Kedua, kata Taufik, yang disampaikan Jokowi adalah berkaitan dengan reformasi hukum yang masih mengalami banyak masalah. Masalah itu timbul karena gaya tinggi dalam proses politik.

"Sebetulnya kita ini sedikit banyak kaitan dengan reformasi hukum itu banyak masalah-masalah kepala daerah, bupati, gubernur, sampe ke pejabat-pejabat tinggi yang lain. Ini tentunya tidak lepas ekonomi gaya tinggi dalam proses politik," kata dia.

"Sebetulnya pertanyaannya adalah pemimpin itu dilahirkan atau memang lahir dengan sendirinya pemimpin itu muncul," sambung dia.

Menurut Taufik, sekarang ini dengan pilkada langsung, pemimpin dipaksakan untuk lahir. "Dengan apa, dengan apa dipaksakannya, dengan cara-cara kekuatan biaya politik yang tinggi. Sehingga tidak menimbulkan pemimpin yang kharismatik, tetapi malah menghasilkan pemimpin yang pragmatis," kata dia.

Setelah seseorang berhasil menjabat, kata Taufik, maka pertama kali yang dipikirkan adalah bagaimana uang modal yang telah dikeluarkan dapat kembali ke tangannya.

"Nah, inilah barangkali yang menjadi salah satu poin bahwa ongkos politik biaya tinggi ini menjadi salah satu tantangan kita bersama. Tidak hanya pemerintah dan DPR, tetapi juga masalah masyarakat," ucap dia.

Ketiga, lanjut Taufik, adalah perlu adanya sinergitas, pembagian tugas pokok antara aparat penegak hukum seperti kepolisian, jaksa agung, maupun Komisi Pemberantasan Korupsi (KPK).

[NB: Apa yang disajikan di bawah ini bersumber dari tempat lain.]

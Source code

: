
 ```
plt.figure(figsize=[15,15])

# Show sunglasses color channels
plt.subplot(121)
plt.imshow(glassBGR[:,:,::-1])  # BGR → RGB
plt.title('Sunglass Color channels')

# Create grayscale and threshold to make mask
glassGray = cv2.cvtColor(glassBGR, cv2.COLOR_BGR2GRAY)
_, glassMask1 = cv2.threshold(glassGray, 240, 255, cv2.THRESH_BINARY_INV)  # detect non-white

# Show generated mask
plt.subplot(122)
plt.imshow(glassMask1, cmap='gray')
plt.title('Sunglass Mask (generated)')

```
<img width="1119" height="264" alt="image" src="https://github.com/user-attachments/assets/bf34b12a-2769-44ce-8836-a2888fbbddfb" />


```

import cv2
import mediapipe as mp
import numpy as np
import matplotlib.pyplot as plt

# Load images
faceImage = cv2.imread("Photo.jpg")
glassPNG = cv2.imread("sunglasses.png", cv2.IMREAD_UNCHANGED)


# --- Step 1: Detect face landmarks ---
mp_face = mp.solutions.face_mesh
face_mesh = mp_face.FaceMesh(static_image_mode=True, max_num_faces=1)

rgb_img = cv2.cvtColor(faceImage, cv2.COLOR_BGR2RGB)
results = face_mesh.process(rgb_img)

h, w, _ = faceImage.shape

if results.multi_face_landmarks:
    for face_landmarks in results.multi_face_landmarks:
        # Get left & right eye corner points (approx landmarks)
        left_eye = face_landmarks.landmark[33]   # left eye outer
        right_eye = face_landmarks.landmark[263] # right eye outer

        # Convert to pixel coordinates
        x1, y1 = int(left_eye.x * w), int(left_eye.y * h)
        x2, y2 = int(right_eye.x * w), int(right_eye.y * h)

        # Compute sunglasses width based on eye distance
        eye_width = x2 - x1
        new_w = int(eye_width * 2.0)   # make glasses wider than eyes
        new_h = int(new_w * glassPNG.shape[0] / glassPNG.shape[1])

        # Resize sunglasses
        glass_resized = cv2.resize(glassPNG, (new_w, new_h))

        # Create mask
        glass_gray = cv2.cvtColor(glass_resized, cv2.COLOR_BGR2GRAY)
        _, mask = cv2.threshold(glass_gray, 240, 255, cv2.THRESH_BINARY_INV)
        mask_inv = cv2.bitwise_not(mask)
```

"Ini menjadi salah satu sinergitas supaya betul-betul, pasti DPR akan mendukung itu karena ini sekali lagi permasalahannya bagaimana agar masalah aspek reformasi hukum ini tidak hanya tajam ke bawah tetapi juga harus berlaku adil," papar dia.

"Aspek keadilan ini tentunya menjadi tantangan bersama-sama tapi adilnya pun juga lantas bukan semakin banyak yang tertangkap, semakin berprestasi, tidak seperi itu. Tetapi bagaimana aspek good will dan kesadaran masyarakat taat hukum itulah yang kita sedang mencari formulasinya bersama-sama antara pemerintah dengan DPR," tandas Taufik.